(Excerpts from a dataset)
Content starts
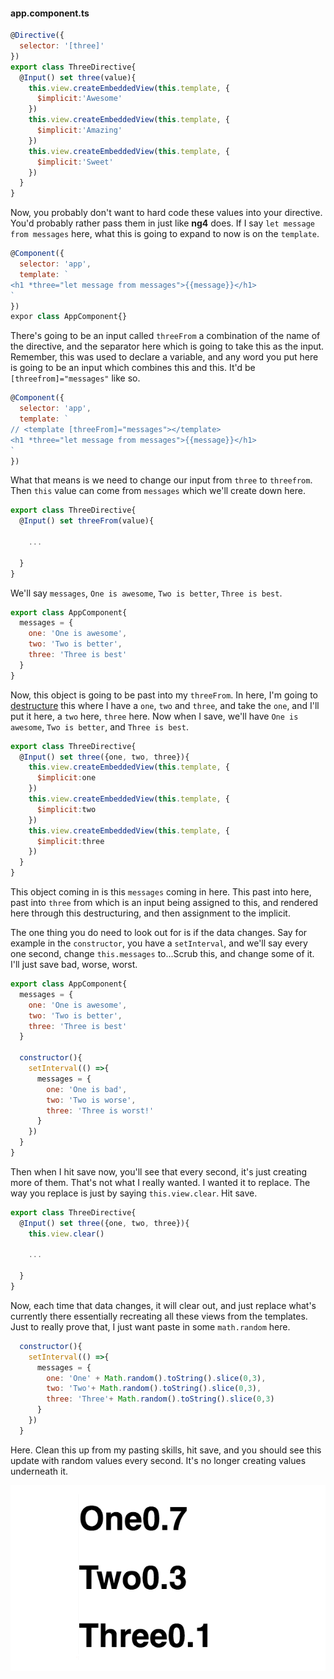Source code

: #### app.component.ts
``` javascript
@Directive({
  selector: '[three]'
})
export class ThreeDirective{
  @Input() set three(value){
    this.view.createEmbeddedView(this.template, {
      $implicit:'Awesome'
    })
    this.view.createEmbeddedView(this.template, {
      $implicit:'Amazing'
    })
    this.view.createEmbeddedView(this.template, {
      $implicit:'Sweet'
    })
  }
}
```
Now, you probably don't want to hard code these values into your directive. You'd probably rather pass them in just like **ng4** does. If I say `let message from messages` here, what this is going to expand to now is on the `template`.

``` javascript
@Component({
  selector: 'app',
  template: `
<h1 *three="let message from messages">{{message}}</h1>
`
})
expor class AppComponent{}
```

There's going to be an input called `threeFrom` a combination of the name of the directive, and the separator here which is going to take this as the input. Remember, this was used to declare a variable, and any word you put here is going to be an input which combines this and this. It'd be `[threefrom]="messages"` like so.

``` javascript
@Component({
  selector: 'app',
  template: `
// <template [threeFrom]="messages"></template>
<h1 *three="let message from messages">{{message}}</h1>
`
})
```

What that means is we need to change our input from `three` to `threefrom`. Then `this` value can come from `messages` which we'll create down here. 

``` javascript
export class ThreeDirective{
  @Input() set threeFrom(value){
    
    ...

  }
}
```

We'll say `messages`, `One is awesome`, `Two is better`, `Three is best`.

``` javascript
export class AppComponent{
  messages = {
    one: 'One is awesome',
    two: 'Two is better',
    three: 'Three is best'
  }
}
```

Now, this object is going to be past into my `threeFrom`. In here, I'm going to [destructure](https://egghead.io/lessons/ecmascript-6-destructuring-assignment) this where I have a `one`, `two` and `three`, and take the `one`, and I'll put it here, a `two` here, `three` here. Now when I save, we'll have `One is awesome`, `Two is better`, and `Three is best`.

``` javascript
export class ThreeDirective{
  @Input() set three({one, two, three}){
    this.view.createEmbeddedView(this.template, {
      $implicit:one
    })
    this.view.createEmbeddedView(this.template, {
      $implicit:two
    })
    this.view.createEmbeddedView(this.template, {
      $implicit:three
    })
  }
}
```

This object coming in is this `messages` coming in here. This past into here, past into `three` from which is an input being assigned to this, and rendered here through this destructuring, and then assignment to the implicit.

The one thing you do need to look out for is if the data changes. Say for example in the `constructor`, you have a `setInterval`, and we'll say every one second, change `this.messages` to...Scrub this, and change some of it. I'll just save bad, worse, worst. 

``` javascript
export class AppComponent{
  messages = {
    one: 'One is awesome',
    two: 'Two is better',
    three: 'Three is best'
  }

  constructor(){
    setInterval(() =>{
      messages = {
        one: 'One is bad',
        two: 'Two is worse',
        three: 'Three is worst!'
      }
    })
  }
}
```

Then when I hit save now, you'll see that every second, it's just creating more of them. That's not what I really wanted. I wanted it to replace. The way you replace is just by saying `this.view.clear`. Hit save.

``` javascript
export class ThreeDirective{
  @Input() set three({one, two, three}){
    this.view.clear()

    ...

  }
}
```

Now, each time that data changes, it will clear out, and just replace what's currently there essentially recreating all these views from the templates. Just to really prove that, I just want paste in some `math.random` here.

``` javascript
  constructor(){
    setInterval(() =>{
      messages = {
        one: 'One' + Math.random().toString().slice(0,3),
        two: 'Two'+ Math.random().toString().slice(0,3),
        three: 'Three'+ Math.random().toString().slice(0,3)
      }
    })
  }
```

Here. Clean this up from my pasting skills, hit save, and you should see this update with random values every second. It's no longer creating values underneath it.

![Math.random()](../images/angular-2-assign-a-structual-directive-a-dynamic-context-in-angular-2-math.random.png)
Content ends
Show every line from the entries above in which "worse" appears.

Task response
The one thing you do need to look out for is if the data changes. Say for example in the `constructor`, you have a `setInterval`, and we'll say every one second, change `this.messages` to...Scrub this, and change some of it. I'll just save bad, worse, worst. 
        two: 'Two is worse',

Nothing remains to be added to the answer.